Cartería de Cáceres, en la década de los años 50. Una de las fotografías que se podrán ver en la exposición que se instalará próximamente en el vestíbulo de la Oficina Principal 
de Correos de Cáceres

Es el cartero un personaje proclive a despertar sentimientos emparentados con la poesía, y por eso, no debe extrañarnos que en Cáceres, en el siglo pasado, existiera un cartero-poeta, alguien que llegó a ser tan popular y conocido en su época, que finalmente, el consistorio cacereño quiso perpetuar su memoria poniendo su nombre a una calle de la ciudad. De su nacimiento se cumplen ahora cien años y ello será excusa para que el próximo mes de marzo se le organice un homenaje, que lo será a dos frentes, el literario, y el postal. Hablamos de Juan García García, nacido en Ahigal (Cáceres), en 1918, y fallecido en San Rafael (Segovia) en 1996. Del primero de dichos actos, que tendrá lugar el 8 de marzo, en el Gran Teatro, se ocupará su hija, Remedios García, muy activa en el mantenimiento de la memoria del poeta, con su participación en numerosos eventos como rapsoda y recitadora de sus versos. No faltarán aquellos fieles al homenaje a Gabriel y Galán que cada 6 de enero coordina en Cáceres la Asociación de amigos de la Estatua de Gabriel y Galán, que capitanea el cantautor y poeta Matías Simón.


Primera edición del libro recopilatorio de los poemas de Juan García García. Fotografía del poeta, en pleno desempeño de su labor como cartero en Cáceres, en los años 40 del pasado siglo. 

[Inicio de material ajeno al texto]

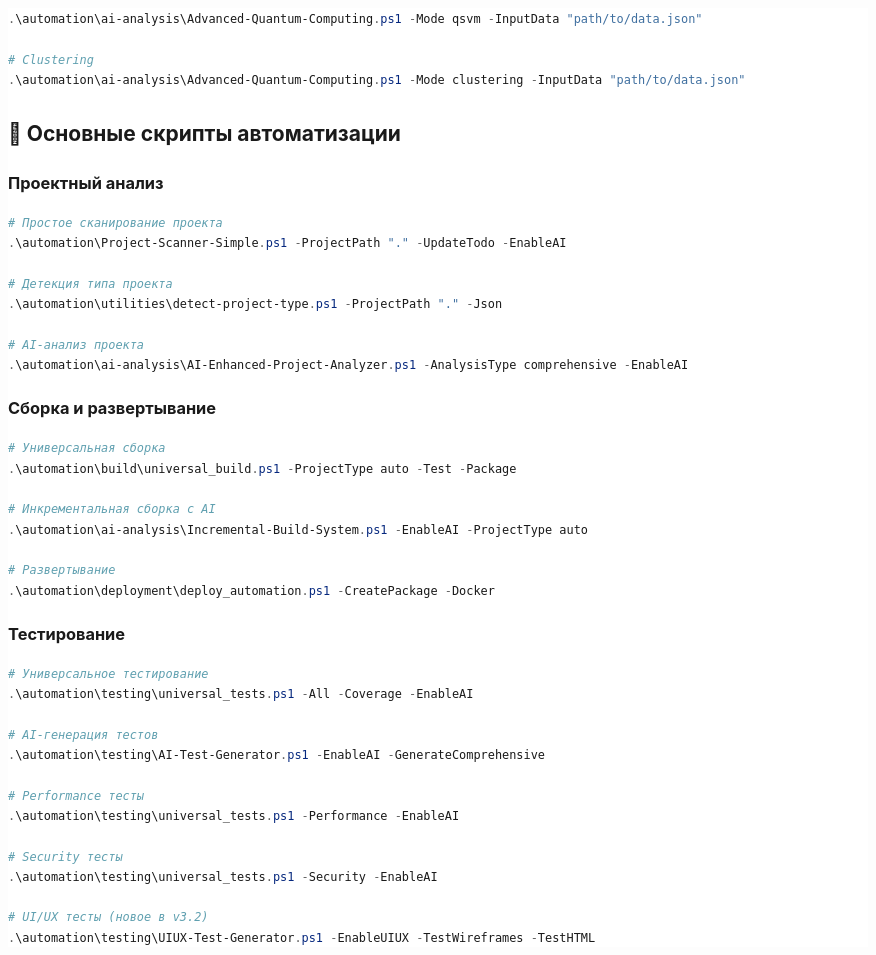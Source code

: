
 ```powershell
.\automation\ai-analysis\Advanced-Quantum-Computing.ps1 -Mode qsvm -InputData "path/to/data.json"

# Clustering
.\automation\ai-analysis\Advanced-Quantum-Computing.ps1 -Mode clustering -InputData "path/to/data.json"
```

## 🔧 Основные скрипты автоматизации

### Проектный анализ
```powershell
# Простое сканирование проекта
.\automation\Project-Scanner-Simple.ps1 -ProjectPath "." -UpdateTodo -EnableAI

# Детекция типа проекта
.\automation\utilities\detect-project-type.ps1 -ProjectPath "." -Json

# AI-анализ проекта
.\automation\ai-analysis\AI-Enhanced-Project-Analyzer.ps1 -AnalysisType comprehensive -EnableAI
```

### Сборка и развертывание
```powershell
# Универсальная сборка
.\automation\build\universal_build.ps1 -ProjectType auto -Test -Package

# Инкрементальная сборка с AI
.\automation\ai-analysis\Incremental-Build-System.ps1 -EnableAI -ProjectType auto

# Развертывание
.\automation\deployment\deploy_automation.ps1 -CreatePackage -Docker
```

### Тестирование
```powershell
# Универсальное тестирование
.\automation\testing\universal_tests.ps1 -All -Coverage -EnableAI

# AI-генерация тестов
.\automation\testing\AI-Test-Generator.ps1 -EnableAI -GenerateComprehensive

# Performance тесты
.\automation\testing\universal_tests.ps1 -Performance -EnableAI

# Security тесты
.\automation\testing\universal_tests.ps1 -Security -EnableAI

# UI/UX тесты (новое в v3.2)
.\automation\testing\UIUX-Test-Generator.ps1 -EnableUIUX -TestWireframes -TestHTML
```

Del postal se encargará la Asociación Cultural Filatélica y Numismática Cacereña, en colaboración con Correos, y ahí ando involucrado, rescatando y clasificando estampas e imágenes de aquellos años en los que Juan García prestó servicio, junto a tantas personas que como servidores públicos merecen un necesario reconocimiento por parte de la ciudadanía, que debe conocer sus rostros, su dedicación a los demás, en unos tiempos difíciles, cuando no existían los medios y posibilidades de que disfrutamos ahora. La exposición que se instalará en el vestíbulo de la Oficina Principal de Correos de Cáceres, a partir del 5 de marzo, exhibirá fotografías representativas de toda una época, en la que aparecerán personas que con su trabajo, contribuyeron al bienestar de sus convecinos, y me consta, por la parte que me toca, que no se dejaron clavos sueltos ni cartas sin entregar. Hoy, cuando cada vez se encuentra más en desuso el correo epistolar y los sellos son una rara avis, valorar la labor de aquéllos que posibilitaron que la comunicación fuera posible, con recursos tan limitados, no puede pasar inadvertido. Gente como Juan García, como mi padre, como tantos otros, no pueden quedar a merced de los desaires del olvido.